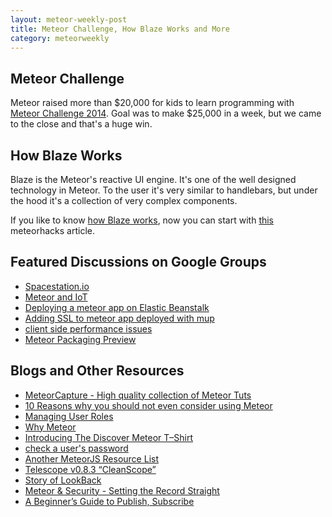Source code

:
 ```yaml
---
layout: meteor-weekly-post
title: Meteor Challenge, How Blaze Works and More
category: meteorweekly
---
```


## Meteor Challenge

Meteor raised more than $20,000 for kids to learn programming with [Meteor Challenge 2014](https://challenge.meteor.com). Goal was to make $25,000 in a week, but we came to the close and that's a huge win.

## How Blaze Works

Blaze is the Meteor's reactive UI engine. It's one of the well designed technology in Meteor. To the user it's very similar to handlebars, but under the hood it's a collection of very complex components.

If you like to know [how Blaze works](http://meteorhacks.com/how-blaze-works.html), now you can start with [this](http://meteorhacks.com/how-blaze-works.html) meteorhacks article.

## Featured Discussions on Google Groups

* [Spacestation.io](https://groups.google.com/forum/#!topic/meteor-talk/ts9FqwJuDe0)
* [Meteor and IoT](https://groups.google.com/forum/#!topic/meteor-talk/1cGPCD6LuuQ)
* [Deploying a meteor app on Elastic Beanstalk](https://groups.google.com/forum/#!topic/meteor-talk/VxMQzpVFpME)
* [Adding SSL to meteor app deployed with mup](https://groups.google.com/forum/#!topic/meteor-talk/h0Sd3rXn25Q)
* [client side performance issues](https://groups.google.com/forum/#!topic/meteor-talk/k-59rUCO6AM)
* [Meteor Packaging Preview](https://groups.google.com/forum/#!topic/meteor-core/OS54_kc8O5U)

## Blogs and Other Resources

* [MeteorCapture - High quality collection of Meteor Tuts](http://meteorcapture.com/)
* [10 Reasons why you should not even consider using Meteor](http://yauh.de/10-reasons-why-you-should-not-even-consider-using-meteor/)
* [Managing User Roles](http://journal.gentlenode.com/meteor-13-managing-user-roles/)
* [Why Meteor](http://slides.com/rgoomar/why-meteor#/)
* [Introducing The Discover Meteor T–Shirt](https://www.discovermeteor.com/blog/discover-meteor-t-shirt/)
* [check a user's password](https://dweldon.silvrback.com/check-password)
* [Another MeteorJS Resource List](https://meteor-js.zeef.com/rene.schneider)
* [Telescope v0.8.3 “CleanScope”](http://telesc.pe/blog/telescope-v083-cleanscope/)
* [Story of LookBack](https://lookback.io/blog/confessions-of-a-startup)
* [Meteor & Security - Setting the Record Straight](https://www.discovermeteor.com/blog/meteor-and-security/)
* [A Beginner’s Guide to Publish, Subscribe](http://meteortips.com/autopublish-tutorial/)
________________________
• **Task directions**: Beginning with the line containing "Meteor raised more" and ending with the line containing "[Deploying a meteor", extract those lines exactly from the listing above, and only those.

• **Answer space**:
Meteor raised more than $20,000 for kids to learn programming with [Meteor Challenge 2014](https://challenge.meteor.com). Goal was to make $25,000 in a week, but we came to the close and that's a huge win.

## How Blaze Works

Blaze is the Meteor's reactive UI engine. It's one of the well designed technology in Meteor. To the user it's very similar to handlebars, but under the hood it's a collection of very complex components.

If you like to know [how Blaze works](http://meteorhacks.com/how-blaze-works.html), now you can start with [this](http://meteorhacks.com/how-blaze-works.html) meteorhacks article.

## Featured Discussions on Google Groups

* [Spacestation.io](https://groups.google.com/forum/#!topic/meteor-talk/ts9FqwJuDe0)
* [Meteor and IoT](https://groups.google.com/forum/#!topic/meteor-talk/1cGPCD6LuuQ)
* [Deploying a meteor app on Elastic Beanstalk](https://groups.google.com/forum/#!topic/meteor-talk/VxMQzpVFpME)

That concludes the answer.